This idea is particularly poignant considering the historical context in which Ionesco
wrote the play. He was deeply disturbed by the rise of fascism and communism in Europe
and the way people—many of them intellectuals—quickly aligned themselves with
totalitarian regimes. The rhinoceros, then, is a metaphor for how people can become
dehumanized when they stop thinking for themselves and begin to follow ideology
blindly. The play shows that such transformation affects not just beliefs, but the very
essence of who a person is.
The central character, Berenger, represents the individual who resists this wave of
conformity. At the beginning of the play, he seems like an unlikely hero—disheveled,
insecure, and socially disconnected. However, as everyone around him becomes a
rhinoceros, including his love interest Daisy and his friend Jean, Berenger begins to stand
apart. His refusal to join the herd is not based on a grand ideological stance but on a
deeply personal need to remain human. Despite his flaws, he ultimately chooses to hold
onto his identity, crying out, “I’m not capitulating!” at the end. This marks his
transformation from a passive figure to someone who chooses individualism over the
comfort of conformity.
The destruction caused by the rhinoceroses is also telling. They rampage through the
town, causing chaos and even death. This destruction reflects how dangerous collective
ideologies can become when they are followed without question. One of the characters,
Dudard, tries to justify their behavior, suggesting that perhaps their way of life isn’t so
different. This reflects how people often rationalize violence or injustice when it comes
from those in power or from the majority.
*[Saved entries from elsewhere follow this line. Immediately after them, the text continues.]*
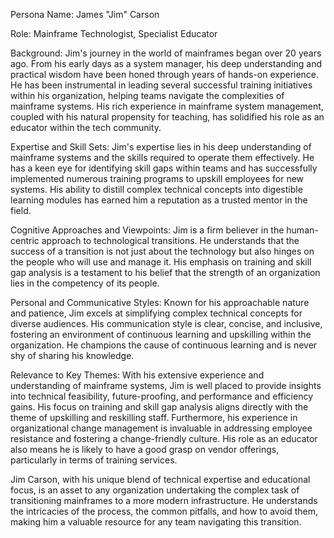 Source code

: Persona Name: James "Jim" Carson

Role: Mainframe Technologist, Specialist Educator

Background: Jim's journey in the world of mainframes began over 20 years ago. From his early days as a system manager, his deep understanding and practical wisdom have been honed through years of hands-on experience. He has been instrumental in leading several successful training initiatives within his organization, helping teams navigate the complexities of mainframe systems. His rich experience in mainframe system management, coupled with his natural propensity for teaching, has solidified his role as an educator within the tech community.

Expertise and Skill Sets: Jim's expertise lies in his deep understanding of mainframe systems and the skills required to operate them effectively. He has a keen eye for identifying skill gaps within teams and has successfully implemented numerous training programs to upskill employees for new systems. His ability to distill complex technical concepts into digestible learning modules has earned him a reputation as a trusted mentor in the field.

Cognitive Approaches and Viewpoints: Jim is a firm believer in the human-centric approach to technological transitions. He understands that the success of a transition is not just about the technology but also hinges on the people who will use and manage it. His emphasis on training and skill gap analysis is a testament to his belief that the strength of an organization lies in the competency of its people.

Personal and Communicative Styles: Known for his approachable nature and patience, Jim excels at simplifying complex technical concepts for diverse audiences. His communication style is clear, concise, and inclusive, fostering an environment of continuous learning and upskilling within the organization. He champions the cause of continuous learning and is never shy of sharing his knowledge.

Relevance to Key Themes: With his extensive experience and understanding of mainframe systems, Jim is well placed to provide insights into technical feasibility, future-proofing, and performance and efficiency gains. His focus on training and skill gap analysis aligns directly with the theme of upskilling and reskilling staff. Furthermore, his experience in organizational change management is invaluable in addressing employee resistance and fostering a change-friendly culture. His role as an educator also means he is likely to have a good grasp on vendor offerings, particularly in terms of training services. 

Jim Carson, with his unique blend of technical expertise and educational focus, is an asset to any organization undertaking the complex task of transitioning mainframes to a more modern infrastructure. He understands the intricacies of the process, the common pitfalls, and how to avoid them, making him a valuable resource for any team navigating this transition. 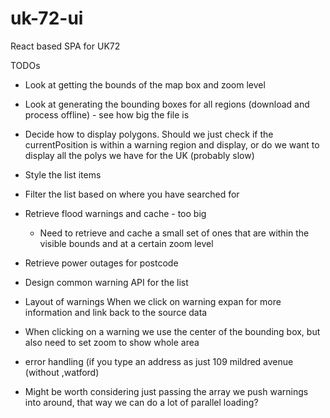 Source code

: # uk-72-ui
React based SPA for UK72


TODOs

* Look at getting the bounds of the map box and zoom level

* Look at generating the bounding boxes for all regions (download and process offline) - see how big the file is

* Decide how to display polygons. 
    Should we just check if the currentPosition is within a warning region and display, 
    or do we want to display all the polys we have for the UK (probably slow)
    
* Style the list items    
    
* Filter the list based on where you have searched for

* Retrieve flood warnings and cache - too big
    * Need to retrieve and cache a small set of ones that are within the visible bounds and at a certain zoom level
    
    
* Retrieve power outages for postcode


* Design common warning API for the list
* Layout of warnings
    When we click on warning expan for more information and link back to the source data
    
* When clicking on a warning we use the center of the bounding box, but also need to set zoom to show whole area

* error handling (if you type an address as just 109 mildred avenue (without ,watford)


* Might be worth considering just passing the array we push warnings into around, that way we can do a lot of parallel loading?
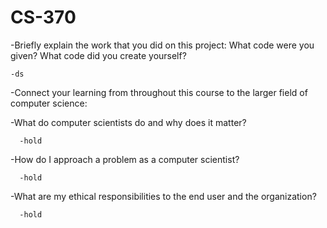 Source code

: # CS-370

-Briefly explain the work that you did on this project: What code were you given? What code did you create yourself?

    -ds


-Connect your learning from throughout this course to the larger field of computer science:

  -What do computer scientists do and why does it matter?
  
      -hold
  
  -How do I approach a problem as a computer scientist?
  
      -hold
  
  -What are my ethical responsibilities to the end user and the organization?
  
      -hold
Through this, Ionesco criticizes the way
society tends to excuse harmful behavior in order to maintain unity or avoid conflict.
The choice of a rhinoceros, rather than a more traditionally symbolic animal like a wolf or
lion, adds a layer of absurdity that is central to the play’s message. The idea of people
turning into giant, horned beasts is ridiculous, but that absurdity highlights how illogical
and surreal real-life conformity can feel. Ionesco uses humor and strangeness to force the
audience to see familiar social patterns in a new and unsettling way. The rhinoceros is
funny and terrifying at the same time—a perfect image of how mass movements can strip
people of their humanity while seeming oddly normal.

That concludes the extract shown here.